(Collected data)
#####

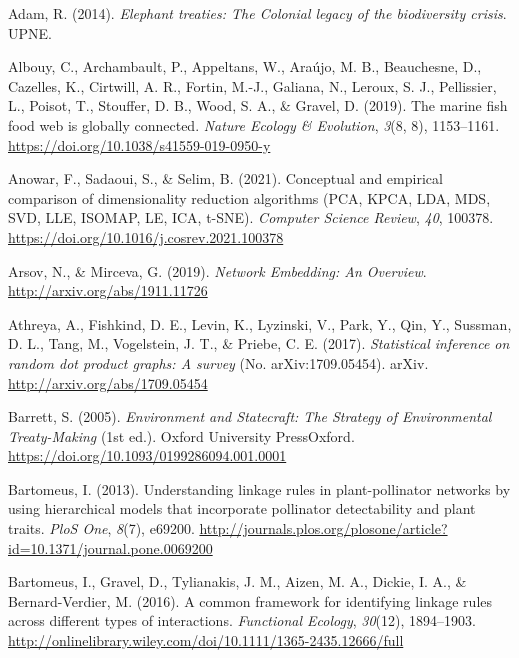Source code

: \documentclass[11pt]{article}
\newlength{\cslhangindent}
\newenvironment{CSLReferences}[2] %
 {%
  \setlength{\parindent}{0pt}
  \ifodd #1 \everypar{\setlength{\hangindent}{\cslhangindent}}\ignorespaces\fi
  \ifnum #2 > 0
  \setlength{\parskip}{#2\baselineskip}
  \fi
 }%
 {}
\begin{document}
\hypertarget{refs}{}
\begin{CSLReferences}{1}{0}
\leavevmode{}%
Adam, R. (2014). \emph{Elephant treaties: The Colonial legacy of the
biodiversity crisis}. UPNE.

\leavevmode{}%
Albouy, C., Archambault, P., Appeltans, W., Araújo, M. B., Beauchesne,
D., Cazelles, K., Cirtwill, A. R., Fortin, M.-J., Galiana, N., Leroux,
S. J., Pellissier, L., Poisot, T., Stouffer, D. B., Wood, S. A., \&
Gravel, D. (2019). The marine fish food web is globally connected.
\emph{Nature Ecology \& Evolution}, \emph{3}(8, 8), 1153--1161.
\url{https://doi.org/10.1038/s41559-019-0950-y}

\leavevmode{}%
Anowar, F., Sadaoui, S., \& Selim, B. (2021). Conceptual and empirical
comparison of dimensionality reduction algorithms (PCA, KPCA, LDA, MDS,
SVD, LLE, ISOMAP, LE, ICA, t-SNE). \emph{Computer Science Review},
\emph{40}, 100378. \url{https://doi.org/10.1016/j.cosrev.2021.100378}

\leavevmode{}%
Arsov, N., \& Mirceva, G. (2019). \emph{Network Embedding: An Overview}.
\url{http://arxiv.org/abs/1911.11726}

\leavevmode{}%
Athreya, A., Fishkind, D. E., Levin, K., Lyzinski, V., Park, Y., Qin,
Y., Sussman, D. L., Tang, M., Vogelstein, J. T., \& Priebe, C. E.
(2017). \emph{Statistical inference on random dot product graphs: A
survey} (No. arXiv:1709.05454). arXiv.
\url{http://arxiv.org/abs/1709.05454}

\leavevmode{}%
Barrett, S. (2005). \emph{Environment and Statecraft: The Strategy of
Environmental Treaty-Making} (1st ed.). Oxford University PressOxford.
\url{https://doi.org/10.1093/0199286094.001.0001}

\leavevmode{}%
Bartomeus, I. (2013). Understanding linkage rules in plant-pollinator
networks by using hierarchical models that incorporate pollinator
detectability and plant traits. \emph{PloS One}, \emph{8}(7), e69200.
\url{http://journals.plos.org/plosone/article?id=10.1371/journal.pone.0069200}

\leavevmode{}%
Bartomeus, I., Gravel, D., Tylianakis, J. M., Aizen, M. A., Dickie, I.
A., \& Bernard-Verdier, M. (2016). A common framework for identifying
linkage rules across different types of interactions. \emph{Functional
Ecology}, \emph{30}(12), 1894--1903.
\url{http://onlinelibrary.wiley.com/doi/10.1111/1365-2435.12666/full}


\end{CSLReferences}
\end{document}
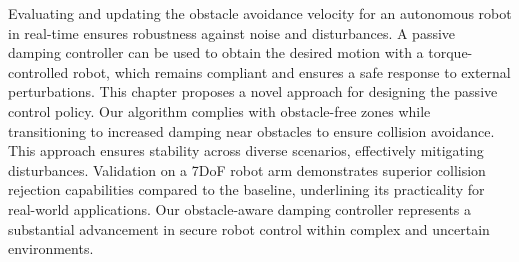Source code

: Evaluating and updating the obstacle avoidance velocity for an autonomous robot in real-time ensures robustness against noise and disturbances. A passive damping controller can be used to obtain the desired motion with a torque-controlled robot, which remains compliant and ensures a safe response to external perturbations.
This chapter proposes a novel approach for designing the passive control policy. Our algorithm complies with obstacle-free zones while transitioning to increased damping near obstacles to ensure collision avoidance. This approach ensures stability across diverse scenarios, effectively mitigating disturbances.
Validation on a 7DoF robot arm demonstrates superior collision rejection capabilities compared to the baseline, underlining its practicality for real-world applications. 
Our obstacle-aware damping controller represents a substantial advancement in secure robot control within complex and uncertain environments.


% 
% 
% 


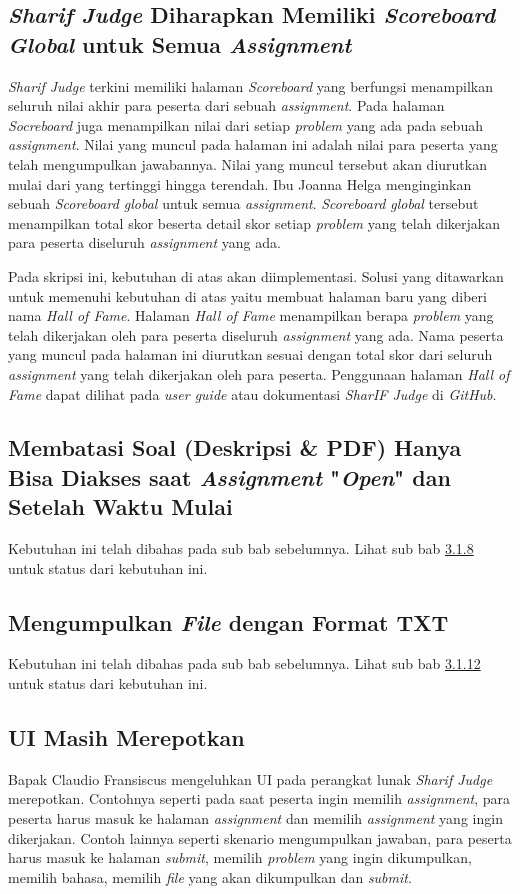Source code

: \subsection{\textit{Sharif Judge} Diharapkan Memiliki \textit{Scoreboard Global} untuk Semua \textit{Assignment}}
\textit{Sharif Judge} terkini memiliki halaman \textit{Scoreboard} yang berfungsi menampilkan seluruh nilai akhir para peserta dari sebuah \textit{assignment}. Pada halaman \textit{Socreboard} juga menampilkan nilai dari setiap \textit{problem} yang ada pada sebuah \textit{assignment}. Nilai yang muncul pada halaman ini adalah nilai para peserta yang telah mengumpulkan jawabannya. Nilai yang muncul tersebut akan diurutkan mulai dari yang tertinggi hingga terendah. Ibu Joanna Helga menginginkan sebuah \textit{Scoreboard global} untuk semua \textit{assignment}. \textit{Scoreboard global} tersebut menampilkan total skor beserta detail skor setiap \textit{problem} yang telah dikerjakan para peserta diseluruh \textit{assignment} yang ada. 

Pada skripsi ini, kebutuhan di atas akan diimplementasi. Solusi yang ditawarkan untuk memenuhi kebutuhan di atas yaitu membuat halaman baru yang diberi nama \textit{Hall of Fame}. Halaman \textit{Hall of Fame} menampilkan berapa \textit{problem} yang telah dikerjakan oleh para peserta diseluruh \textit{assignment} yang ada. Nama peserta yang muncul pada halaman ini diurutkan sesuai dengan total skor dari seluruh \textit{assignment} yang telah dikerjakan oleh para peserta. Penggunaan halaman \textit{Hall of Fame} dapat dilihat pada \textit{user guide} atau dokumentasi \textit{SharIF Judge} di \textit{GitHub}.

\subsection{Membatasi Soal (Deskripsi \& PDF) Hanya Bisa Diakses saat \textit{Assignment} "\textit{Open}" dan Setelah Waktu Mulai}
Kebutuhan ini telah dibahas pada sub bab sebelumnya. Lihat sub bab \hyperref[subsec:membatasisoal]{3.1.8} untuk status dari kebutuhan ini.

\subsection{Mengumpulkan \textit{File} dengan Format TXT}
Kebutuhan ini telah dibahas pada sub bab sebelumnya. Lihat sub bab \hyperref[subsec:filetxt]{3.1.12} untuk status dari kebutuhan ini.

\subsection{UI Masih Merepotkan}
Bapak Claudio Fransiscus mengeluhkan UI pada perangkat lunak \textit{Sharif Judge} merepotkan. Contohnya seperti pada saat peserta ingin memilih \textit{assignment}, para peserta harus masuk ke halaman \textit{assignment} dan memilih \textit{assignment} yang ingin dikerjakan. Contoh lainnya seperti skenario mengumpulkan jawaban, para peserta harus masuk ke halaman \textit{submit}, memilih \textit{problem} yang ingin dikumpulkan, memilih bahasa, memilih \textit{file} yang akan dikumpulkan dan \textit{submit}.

#####

» **What to do**: List the lines of the entries that include "Gravel".

» **Output below**:
Gravel, D. (2019). The marine fish food web is globally connected.
Bartomeus, I., Gravel, D., Tylianakis, J. M., Aizen, M. A., Dickie, I.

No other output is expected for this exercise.